Pills of OUR history (7). "I march towards Leshnjuv where the divisional command is located. My companion is once again Prishcepa, a young Cuban, an indefatigable rogue, a polished communist, a carefree syphilitic, a lazy liar. He wears a red Circassian cloak made of fine cloth and a fur hood thrown over his back. On the road, he told me his story. I will never forget the tale. A year ago, Prishcepa escaped from the whites. They took his parents hostage in revenge and killed them in retaliation. Neighbors had looted their property. When we drove the whites from Kuban', Prishcepa returned to his hometown. It was morning, dawn was breaking, and the farmers' slumber sighed in a heavy and rotten air. Prishcepa hired a military cart and rode through the village collecting the gramophones, the kvas jars, and the embroidered napkins of his mother. He had gone out into the street wearing a black cloak and a curved dagger at his belt: the cart dragged behind him. Prishcepa moved from one neighbor to another, and the bloody trail of his footprints stretched behind him. In the huts where the Cossack discovered his mother's belongings or his father's pipe stem, he left behind the old slaughtered, the dogs hanged over the wells, and smeared the icons. The villagers followed his itinerary gloomily, smoking their pipes. The young Cossacks had scattered across the steppe and were tallying up. The count swelled and the village fell silent. As soon as he finished, Prishcepa returned to the desolate family home. He rearranged the recovered furniture in the order he remembered from his childhood and sent for some brandy. Locked up in the hut, he drank for two days: he drank, sobbed, and chopped the tables with his sabre. On the third night, the village saw smoke rising from Prishcepa's shack. Ragged and singed, with his legs buckling, he dragged the cow out of the barn, put the revolver in its mouth, and fired. The ground smoked under him, a cerulean ring of flame shot up from the chimney and dissipated; in the barn, the abandoned calf sobbed. The fire sparkled like a Sunday. Prishcepa untied the horse, jumped on its back, tossed a strand of his hair into the flames, and disappeared."

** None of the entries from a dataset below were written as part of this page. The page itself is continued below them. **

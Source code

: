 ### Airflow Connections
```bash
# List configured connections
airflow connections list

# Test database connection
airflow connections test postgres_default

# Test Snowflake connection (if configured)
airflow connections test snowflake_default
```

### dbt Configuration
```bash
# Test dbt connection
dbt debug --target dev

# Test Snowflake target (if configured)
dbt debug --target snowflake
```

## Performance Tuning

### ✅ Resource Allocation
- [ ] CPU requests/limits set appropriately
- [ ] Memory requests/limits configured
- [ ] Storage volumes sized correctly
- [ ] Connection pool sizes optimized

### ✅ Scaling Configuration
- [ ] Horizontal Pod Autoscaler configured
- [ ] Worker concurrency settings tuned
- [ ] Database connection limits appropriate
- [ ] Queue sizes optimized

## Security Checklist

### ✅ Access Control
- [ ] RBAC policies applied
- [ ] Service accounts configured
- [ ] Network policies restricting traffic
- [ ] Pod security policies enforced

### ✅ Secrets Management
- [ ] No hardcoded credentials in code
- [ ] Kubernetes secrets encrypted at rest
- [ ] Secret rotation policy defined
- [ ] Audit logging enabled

From "Red Cavalry" (1926) by Isaak Babel', writer and cavalryman of the Red Army during the Russian Civil War. A fervent Leninist Bolshevik shot dead by the NKVD with Stalin’s approval.
From "Red Cavalry" (1926) by Isaak Babel', writer and cavalryman of the Red Army during the Russian Civil War. A fervent Leninist Bolshevik shot dead by the NKVD with Stalin’s approval.